If you’d want to learn the Anastasia Ashley Workout Routine and diet plan’s secret and learn how Anastasia keeps up her amazing body form, continue reading.

Anastasia Ashley’s Body Measurements

Height 5 ft 8 inch
Weight 58 kg
Age 33 years
Breast 34 inch
Waist 25 inch
Hips 36 inch

Anastasia Ashley Exercise Program

Since Anastasia is a professional athlete, it shouldn’t come as a surprise that she always maintains a healthy weight. Anastasia Ashley’s exercise program consists of a variety of exercises, more of a varied regimen.

Anastasia also concentrates more on her lower body and core because they are important for surfing. She briefly discussed her workout regimen in the Living Healthy interview. So let’s find out what Anastasia enjoys doing to stay active.

 

The Anastasia Ashley exercise consists of:

Cardio, Spin classes, Pilates, weightlifting, core work, and bodyweight exercises make up Anastasia’s fitness routine.

Her exquisite balance and physique that you see on her Instagram and other social media profiles are a result of all these workouts. So let’s look at how performing these exercises will help you get Anastasia’s physique.

CardioAnastasia Ashley

Since many years ago, Anastasia has enjoyed spinning clothes; she still does it whenever she has the chance. In that interview, Anastasia stated that she enjoys attending the soul cycle lessons for this reason and that the atmosphere and energy there make her love spinning even more.

Therefore, you are free to go to the spin classes wherever you like for at least two days per week.

Ashley Anastasia Weight Training

Weight training is a crucial part of Anastasia’s practice since she relies on it to build the lower body and core strength she needs to surf. Lower body exercises make up the majority of the workout.
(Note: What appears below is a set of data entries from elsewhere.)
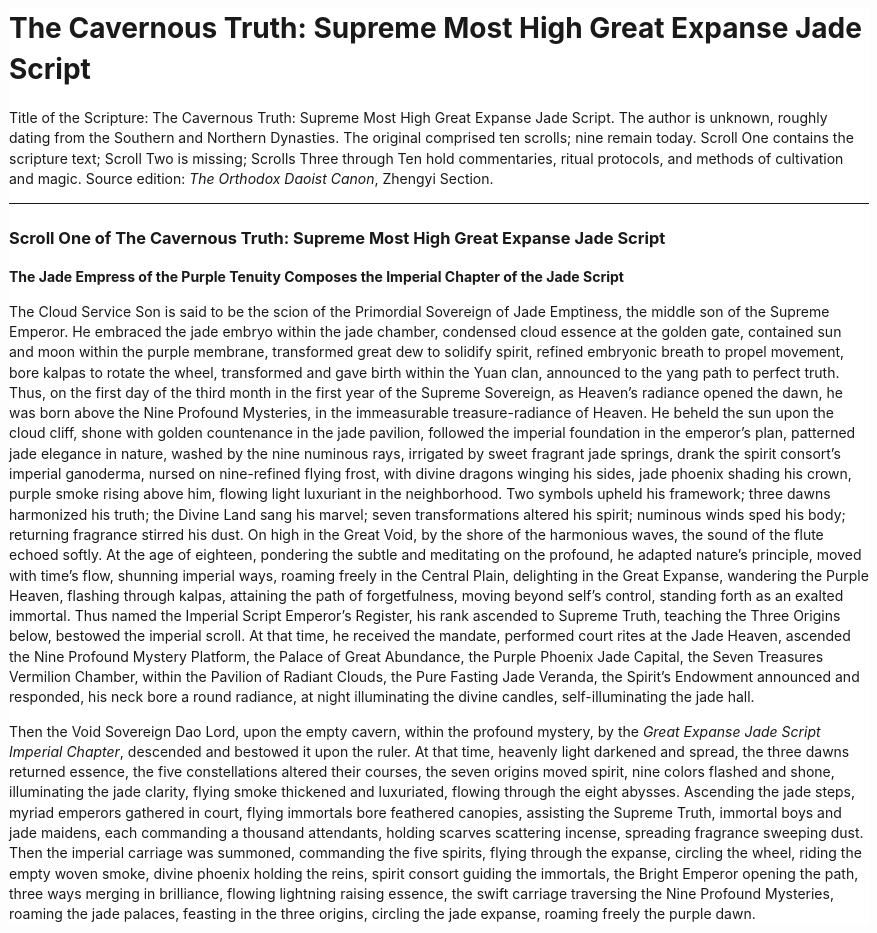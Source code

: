 # The Cavernous Truth: Supreme Most High Great Expanse Jade Script

Title of the Scripture: The Cavernous Truth: Supreme Most High Great Expanse Jade Script. The author is unknown, roughly dating from the Southern and Northern Dynasties. The original comprised ten scrolls; nine remain today. Scroll One contains the scripture text; Scroll Two is missing; Scrolls Three through Ten hold commentaries, ritual protocols, and methods of cultivation and magic. Source edition: *The Orthodox Daoist Canon*, Zhengyi Section.

---

### Scroll One of The Cavernous Truth: Supreme Most High Great Expanse Jade Script

**The Jade Empress of the Purple Tenuity Composes the Imperial Chapter of the Jade Script**

The Cloud Service Son is said to be the scion of the Primordial Sovereign of Jade Emptiness, the middle son of the Supreme Emperor. He embraced the jade embryo within the jade chamber, condensed cloud essence at the golden gate, contained sun and moon within the purple membrane, transformed great dew to solidify spirit, refined embryonic breath to propel movement, bore kalpas to rotate the wheel, transformed and gave birth within the Yuan clan, announced to the yang path to perfect truth. Thus, on the first day of the third month in the first year of the Supreme Sovereign, as Heaven’s radiance opened the dawn, he was born above the Nine Profound Mysteries, in the immeasurable treasure-radiance of Heaven. He beheld the sun upon the cloud cliff, shone with golden countenance in the jade pavilion, followed the imperial foundation in the emperor’s plan, patterned jade elegance in nature, washed by the nine numinous rays, irrigated by sweet fragrant jade springs, drank the spirit consort’s imperial ganoderma, nursed on nine-refined flying frost, with divine dragons winging his sides, jade phoenix shading his crown, purple smoke rising above him, flowing light luxuriant in the neighborhood. Two symbols upheld his framework; three dawns harmonized his truth; the Divine Land sang his marvel; seven transformations altered his spirit; numinous winds sped his body; returning fragrance stirred his dust. On high in the Great Void, by the shore of the harmonious waves, the sound of the flute echoed softly. At the age of eighteen, pondering the subtle and meditating on the profound, he adapted nature’s principle, moved with time’s flow, shunning imperial ways, roaming freely in the Central Plain, delighting in the Great Expanse, wandering the Purple Heaven, flashing through kalpas, attaining the path of forgetfulness, moving beyond self’s control, standing forth as an exalted immortal. Thus named the Imperial Script Emperor’s Register, his rank ascended to Supreme Truth, teaching the Three Origins below, bestowed the imperial scroll. At that time, he received the mandate, performed court rites at the Jade Heaven, ascended the Nine Profound Mystery Platform, the Palace of Great Abundance, the Purple Phoenix Jade Capital, the Seven Treasures Vermilion Chamber, within the Pavilion of Radiant Clouds, the Pure Fasting Jade Veranda, the Spirit’s Endowment announced and responded, his neck bore a round radiance, at night illuminating the divine candles, self-illuminating the jade hall.

Then the Void Sovereign Dao Lord, upon the empty cavern, within the profound mystery, by the *Great Expanse Jade Script Imperial Chapter*, descended and bestowed it upon the ruler. At that time, heavenly light darkened and spread, the three dawns returned essence, the five constellations altered their courses, the seven origins moved spirit, nine colors flashed and shone, illuminating the jade clarity, flying smoke thickened and luxuriated, flowing through the eight abysses. Ascending the jade steps, myriad emperors gathered in court, flying immortals bore feathered canopies, assisting the Supreme Truth, immortal boys and jade maidens, each commanding a thousand attendants, holding scarves scattering incense, spreading fragrance sweeping dust. Then the imperial carriage was summoned, commanding the five spirits, flying through the expanse, circling the wheel, riding the empty woven smoke, divine phoenix holding the reins, spirit consort guiding the immortals, the Bright Emperor opening the path, three ways merging in brilliance, flowing lightning raising essence, the swift carriage traversing the Nine Profound Mysteries, roaming the jade palaces, feasting in the three origins, circling the jade expanse, roaming freely the purple dawn.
She still exercises her upper body to maintain muscle tone.

The activity is broken up into three lower body training days during which she works her glutes, quadriceps, hamstrings, and calves on various days.

She performs many arm exercises, including dumbbell curls, barbell curls, tricep pushdowns, and hammer curls, during one or two days of upper body training.

Anastasia Ashley Workout for the Core

To ensure that her core is stable when she is surfing, Anastasia also performs a lot of core exercises. She performs core conditioning three or more times a week.

Anastasia focuses on circuit training, in which each exercise is performed continuously for one set, followed by a minute or so of recovery. This exercise approach aids in calorie burning while also enhancing muscular definition.

Pilates

Anastasia stated in the interview with Living Healthy that she regularly attends pilates classes to quickly tone her muscles. She can focus more on her lower body and core muscles during this workout, which is great for her.

Pilates is one of the best exercises since it increases flexibility and helps you burn calories while exercising. Although it wasn’t specified, I would assume she practices pilates at least twice a week.

The Anastasia Ashley Workout Routine exercise program comes to an end here.

Diet Plan for Anastasia Ashley

Anastasia enjoys drinking the aloe juice she always carries with her and eats a lot of whole-grain foods, fruits, and veggies.

Anastasia avoids processed food at all costs; she also avoids sugar, unless occasionally on dessert and other things, in which case it usually contains none at all.

Protein shakes and protein smoothies with fruits and other ingredients are Anastasia’s go-to snacks. Anastasia enjoys drinking her shakes, and by consuming at least one or two each day, she can obtain all the necessary protein.

In addition to drinking a lot of water during the day, Anastasia has started to enjoy a decent glass of fresh juice, which can range from fruit juice to green juice.

The Anastasia Ashley diet plan is now complete.